Лицо Перисада исказилось бешенством:
— Кто звал вас сюда, дети шакалов! Вон за дверь!
Рабы в нерешительности замерли. Возникло замешательство; тавры, застигнутые было врасплох и прижатые к углам и окнам, воспряли и стали было заученно перемещаться, чтобы взять в плотное кольцо своего властителя, отсечь его от внезапно нагрянувшей опасности. И тут Савмак, любимый раб Перисада, с малолетства взятый во дворец и взращенный под попечительством царя, свершил непредвиденное; он, неотлучно пребывавший при правителе и обычно находившийся за троном, решительно выступил оттуда и коротким греческим мечом ударил Перисада в грудь. Клинок пронзил тело по самую рукоятку, Перисад прогнулся от невыносимой боли, сдавленный крик заклокотал в горле умирающего монарха. «Ты… ты…» — только и смог выдавить он. Левой рукой царь судорожно вцепился в диадему на своей груди, правой пытался вытащить меч. Савмак резким движением высвободил свой меч, при этом отрезав несколько пальцев своего господина и для верности нанес еще один глубокий удар в живот. Кровь пошла горлом, тело Перисада обмякло, мешком сползло на трон — все было кончено. Пораженные увиденным, тавры даже не шелохнулись, точно окаменевшие изваяния, они застыли на местах, не в силах издать и звука. Савмак свободной рукой схватил диадему и дернул со всей силы. Зловеще-красный от бликов свечей и зарева пожаров ее камень коротким отблеском полоснул по глазам воинов, массивная цепь впилась в шею мертвого царя и лопнула, как тетива лука. Савмак обратился лицом к таврам:
— Бросьте оружие, я сохраню вам жизнь.
Тавры все до единого, как подкошенные, пали на колени.
Савмак указал мечом на труп Перисада:
— Кладите тело на носилки, бегайте с ним по всему городу и кричите: «Вот тело мертвого царя Перисада» и утром я отпущу вас на первом же корабле.

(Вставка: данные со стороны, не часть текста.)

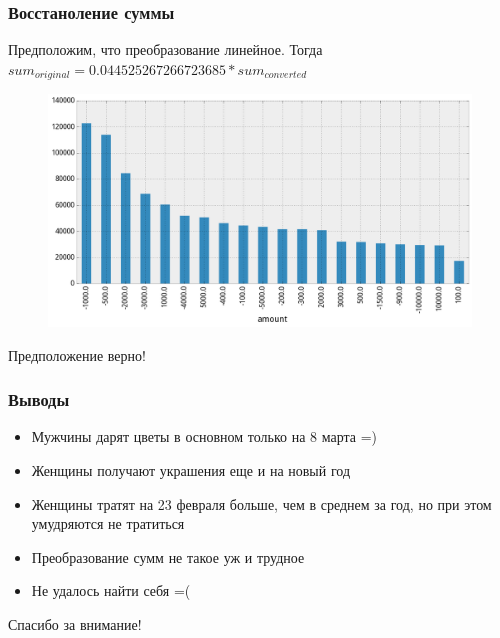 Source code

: \documentclass{beamer}
\begin{document}
\begin{frame}
\frametitle{Восстаноление суммы}

Предположим, что преобразование линейное. Тогда $sum_{original} = 0.044525267266723685 * sum_{converted}$

\begin{figure}
    \includegraphics[width=1\linewidth]{pics/amount_count_conv.png}
\end{figure}

Предположение верно!

\end{frame}


\begin{frame}
\frametitle{Выводы}

\begin{itemize}
    \item Мужчины дарят цветы в основном только на 8 марта =)
    \item Женщины получают украшения еще и на новый год
    \item Женщины тратят на 23 февраля больше, чем в среднем за год, но при этом умудряются не тратиться
    \item Преобразование сумм не такое уж и трудное
    \item Не удалось найти себя =(
\end{itemize}

\end{frame}


\begin{frame}
\LARGE{\centerline{Спасибо за внимание!}}
\end{frame}

\end{document}

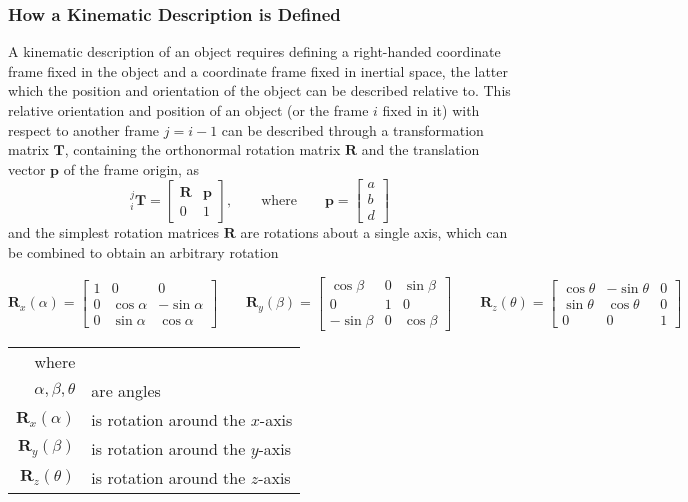 \subsubsection{How a Kinematic Description is Defined}
A kinematic description of an object requires defining a right-handed coordinate frame fixed in the object and a coordinate frame fixed in inertial space, the latter which the position and orientation of the object can be described relative to. This relative orientation and position of an object (or the frame $i$ fixed in it) with respect to another frame $j=i-1$ can be described through a transformation matrix $\textbf{T}$, containing the orthonormal rotation matrix $\mathbf{R}$ and the translation vector $\textbf{p}$ of the frame origin, as 
\begin{equation}
^j_i\textbf{T} = 
\begin{bmatrix}
\mathbf{R} & \mathbf{p}\\
0 & 1
\end{bmatrix}, \label{eq:kin_transformation}
\qquad \text{where} \qquad
\textbf{p} = 
\begin{bmatrix}
a\\b\\d
\end{bmatrix}
\end{equation}
and the simplest rotation matrices $\mathbf{R}$ are rotations about a single axis, which can be combined to obtain an arbitrary rotation
\begin{small}
	\begin{equation}
	\textbf{R}_x(\alpha) = 
	\begin{bmatrix}
	1 & 0 & 0\\
	0 & \cos\alpha & -\sin\alpha\\
	0 & \sin\alpha & \cos\alpha
	\end{bmatrix} 
	\qquad
	\textbf{R}_y(\beta) = 
	\begin{bmatrix}
	\cos\beta & 0 & \sin\beta \\
	0 & 1 & 0\\
	-\sin\beta & 0 & \cos\beta
	\end{bmatrix}
	\qquad
	\textbf{R}_z(\theta) = 
	\begin{bmatrix}
	\cos\theta & -\sin\theta & 0\\
	\sin\theta & \cos\theta & 0\\
	0 & 0 & 1
	\end{bmatrix}
	\label{eq:RxRyRz_chapter}
	\end{equation}
\end{small}
\begin{tabular}{rp{12.5cm}} 
where  &  \\
$\alpha, \beta, \theta$ & are angles \\
$\textbf{R}_x(\alpha)$ & is rotation around the $x$-axis  \\
$\textbf{R}_y(\beta)$ & is rotation around the $y$-axis  \\
$\textbf{R}_z(\theta)$ & is rotation around the $z$-axis  
\end{tabular}\\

Тавры беспрекословно повиновались и тут же бросились исполнять приказ Савмака, а он, все еще не остывший от возбуждения, подошел к египтянину. Обычная невозмутимость и на сей раз не покинула опытного воина, тот был хладнокровен и предельно собран.
— Зеттар, — сказал Савмак, — беги в ночь, найди Румейдора или старого Улифаса, поведай им все и еще скажи, что скоро взойдет солнце и оно озарит нашу победу. Мертвое тело Перисада сломает дух тех, кто не убоялся наших мечей. Но пусть не дадут уйти Диофанту, ему нельзя дать исчезнуть — так мне сказали звезды.
Зеттар бросился вслед за таврами. Савмак подошел к окну, дворцовые рабы свитой последовали за ним. Цареубийца с тревогой и надеждой вглядывался в звездно-смоляное небо, губы его что-то беззвучно шептали, а длинные сильные пальцы все крепче сжимали рукоять верного меча.